When Ford launched the Shelby GT350 in 1965, the pony car market gained a new perspective. The GT350 was ready to hit the track at any given time and without modifications, but it was also streetable. However, the stiff suspension and the rear-seat delete prevented it from being a proper daily driver and Ford thought that this kept an important number of customers away.
Domesticating A Racecar
As a result, they decided to make the GT350 less of a brute for 1966. The coupe received a back seat so others could come along and enjoy the ride, while the stiff Koni shocks and Detroit Locker differentials became additional options.
FoMoCo also added an optional automatic transmission, full exhaust pipes for a quieter engine, rear quarter glass, and opened up the color palette to include blue, red, green, and black alongside the Wimbledon White only paint offered in 1965. The 1966 GT350 was still hot and could still do 60 mph in a scant 5.7 seconds, but it now had a more human face.
Ford’s predictions were correct and the more socially acceptable GT350 attracted nearly 2,400 buyers in 1966. But these figures also included the 1,002 units sold to the Hertz Rent-A-Car company. Dubbed GT350H, the Hertz Shelby went on to become the Mustang that eliminated the necessity of owning a sports car. And this is how it became the iconic gold-over-black car it is today.
Late in 1965, Shelby American general manager Peyton Cramer presented the rather unusual idea to Hertz officials, and the company requested delivery of a prototype. A Wimbledon White GT350 was repainted black with gold striping and received an “H” next to the GT350 lettering on the sides.

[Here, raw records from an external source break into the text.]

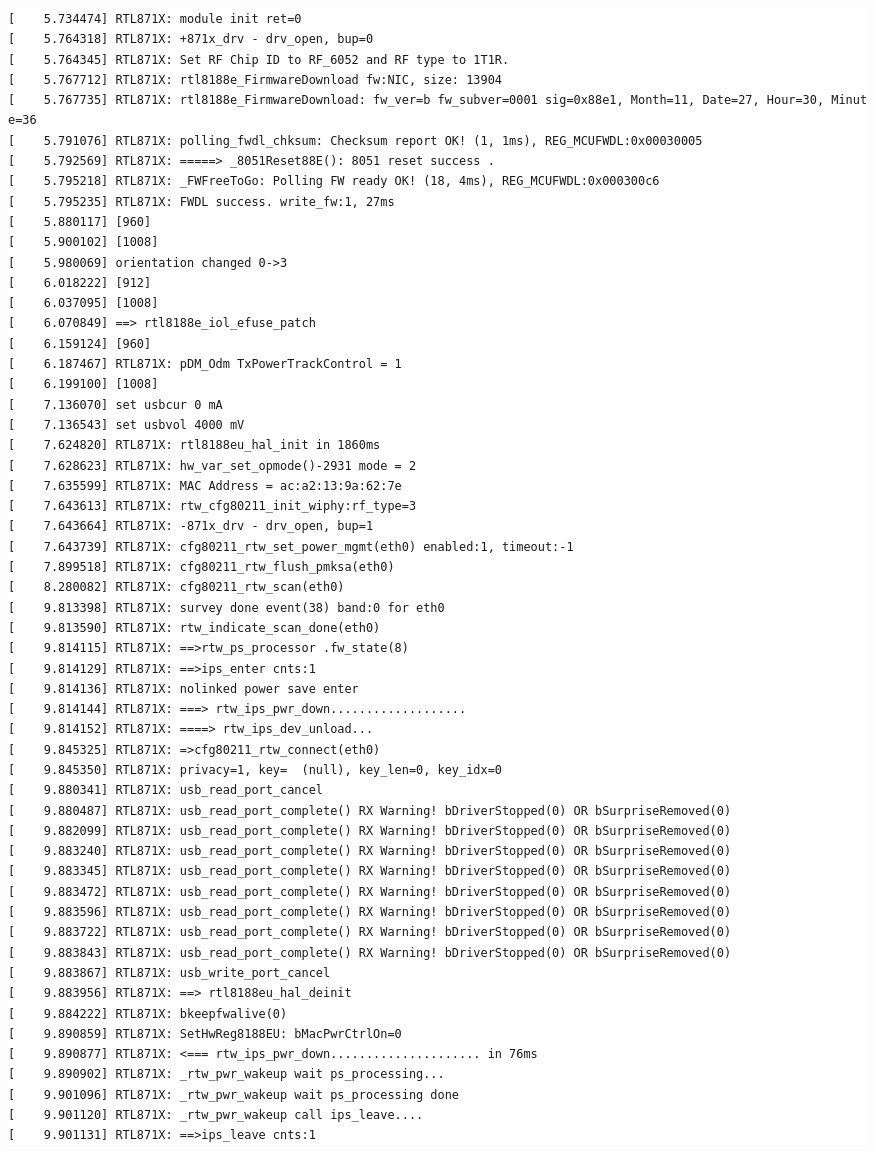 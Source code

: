     [    5.734474] RTL871X: module init ret=0
    [    5.764318] RTL871X: +871x_drv - drv_open, bup=0
    [    5.764345] RTL871X: Set RF Chip ID to RF_6052 and RF type to 1T1R.
    [    5.767712] RTL871X: rtl8188e_FirmwareDownload fw:NIC, size: 13904
    [    5.767735] RTL871X: rtl8188e_FirmwareDownload: fw_ver=b fw_subver=0001 sig=0x88e1, Month=11, Date=27, Hour=30, Minute=36
    [    5.791076] RTL871X: polling_fwdl_chksum: Checksum report OK! (1, 1ms), REG_MCUFWDL:0x00030005
    [    5.792569] RTL871X: =====> _8051Reset88E(): 8051 reset success .
    [    5.795218] RTL871X: _FWFreeToGo: Polling FW ready OK! (18, 4ms), REG_MCUFWDL:0x000300c6
    [    5.795235] RTL871X: FWDL success. write_fw:1, 27ms
    [    5.880117] [960]
    [    5.900102] [1008]
    [    5.980069] orientation changed 0->3
    [    6.018222] [912]
    [    6.037095] [1008]
    [    6.070849] ==> rtl8188e_iol_efuse_patch 
    [    6.159124] [960]
    [    6.187467] RTL871X: pDM_Odm TxPowerTrackControl = 1
    [    6.199100] [1008]
    [    7.136070] set usbcur 0 mA
    [    7.136543] set usbvol 4000 mV
    [    7.624820] RTL871X: rtl8188eu_hal_init in 1860ms
    [    7.628623] RTL871X: hw_var_set_opmode()-2931 mode = 2
    [    7.635599] RTL871X: MAC Address = ac:a2:13:9a:62:7e
    [    7.643613] RTL871X: rtw_cfg80211_init_wiphy:rf_type=3
    [    7.643664] RTL871X: -871x_drv - drv_open, bup=1
    [    7.643739] RTL871X: cfg80211_rtw_set_power_mgmt(eth0) enabled:1, timeout:-1
    [    7.899518] RTL871X: cfg80211_rtw_flush_pmksa(eth0)
    [    8.280082] RTL871X: cfg80211_rtw_scan(eth0)
    [    9.813398] RTL871X: survey done event(38) band:0 for eth0
    [    9.813590] RTL871X: rtw_indicate_scan_done(eth0)
    [    9.814115] RTL871X: ==>rtw_ps_processor .fw_state(8)
    [    9.814129] RTL871X: ==>ips_enter cnts:1
    [    9.814136] RTL871X: nolinked power save enter
    [    9.814144] RTL871X: ===> rtw_ips_pwr_down...................
    [    9.814152] RTL871X: ====> rtw_ips_dev_unload...
    [    9.845325] RTL871X: =>cfg80211_rtw_connect(eth0)
    [    9.845350] RTL871X: privacy=1, key=  (null), key_len=0, key_idx=0
    [    9.880341] RTL871X: usb_read_port_cancel
    [    9.880487] RTL871X: usb_read_port_complete() RX Warning! bDriverStopped(0) OR bSurpriseRemoved(0) 
    [    9.882099] RTL871X: usb_read_port_complete() RX Warning! bDriverStopped(0) OR bSurpriseRemoved(0) 
    [    9.883240] RTL871X: usb_read_port_complete() RX Warning! bDriverStopped(0) OR bSurpriseRemoved(0) 
    [    9.883345] RTL871X: usb_read_port_complete() RX Warning! bDriverStopped(0) OR bSurpriseRemoved(0) 
    [    9.883472] RTL871X: usb_read_port_complete() RX Warning! bDriverStopped(0) OR bSurpriseRemoved(0) 
    [    9.883596] RTL871X: usb_read_port_complete() RX Warning! bDriverStopped(0) OR bSurpriseRemoved(0) 
    [    9.883722] RTL871X: usb_read_port_complete() RX Warning! bDriverStopped(0) OR bSurpriseRemoved(0) 
    [    9.883843] RTL871X: usb_read_port_complete() RX Warning! bDriverStopped(0) OR bSurpriseRemoved(0) 
    [    9.883867] RTL871X: usb_write_port_cancel 
    [    9.883956] RTL871X: ==> rtl8188eu_hal_deinit 
    [    9.884222] RTL871X: bkeepfwalive(0)
    [    9.890859] RTL871X: SetHwReg8188EU: bMacPwrCtrlOn=0
    [    9.890877] RTL871X: <=== rtw_ips_pwr_down..................... in 76ms
    [    9.890902] RTL871X: _rtw_pwr_wakeup wait ps_processing...
    [    9.901096] RTL871X: _rtw_pwr_wakeup wait ps_processing done
    [    9.901120] RTL871X: _rtw_pwr_wakeup call ips_leave....
    [    9.901131] RTL871X: ==>ips_leave cnts:1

Hertz requested a second prototype in November and then placed an order for 1,000 cars. The deal included that after the rental-car lives of the Mustangs were finished, they were returned to Ford, who planned to refurbish and sell them to the public as the GT350H series.
As much as 80 percent of the total run was delivered to Hertz in Raven Black body paint with gold Bronze Powder stripes, a color combination that helped make the GT350H an icon among other Mustangs. However, as many as 200 models were finished in typical Mustang colors, including green, red, blue, and white.
A few also were built using steel engine hoods in place of Shelby’s fiberglass lids, while some were fitted with Cragar rims instead of the more familiar Magnum 500 wheels. Unlike the standard GT350, most Hertz models were equipped with three-speed automatic transmissions. Also, like all GT350s with automatics, the Hertz models were fitted with a 595-cfm Autolite four-barrel carburetor. Four-speed manual versions had the 715-cfm Holley four-barrel.
Hertz’s rates for the Shelby GT350H were $17 a day or $70 a week, plus 17 cents a mile in the New York Area. This made renting the Hertz Mustang quite affordable and it is why many were wrecked in their first few months as rental cars.
Also, some cars were rented and used by the drivers as production class cars at SCCA racing events, a fact discovered after a few cars have been returned to Hertz with evidence of roll bars being welded in. According to Carroll Shelby, some customers even went as far as to take the 306-horsepower, 289-cubic-inch Hi-Po V-8 out of the rental and drop it in their own race car to boost performance. Some actually returned the rental to Hertz with mundane, standard 289 engines instead of the Hi-Po.
In a 2006 interview, Walter Seaman, Hertz Corporation division vice president, said that the GT350H was a big, yet expensive success for the company. “Forty years ago when Hertz had the program, it was a little less controlled. We were very careful with a very detailed check sheet when the car was rented and returned. There were some people who thought they were getting away with a lot of things, but they ended up reimbursing us for damage.
After all was said and done, Shelby bought the entire Hertz Shelby run back at a big discount. Although not very popular after their retirement, due to the harsh driving conditions they were subjected too by rental car drivers, the GT350H has become highly sought after by collectors.
Nowadays, well maintained examples are extremely valuable for a former rental cars and fetch more than $150,000 in auctions. The GT350H became so popular in the 2000s that Ford and Hertz got together again and rolled out the Shelby GT-H Mustang in 2006. The high-performance model was followed by a similar car based on the sixth-generation Mustang in 2016.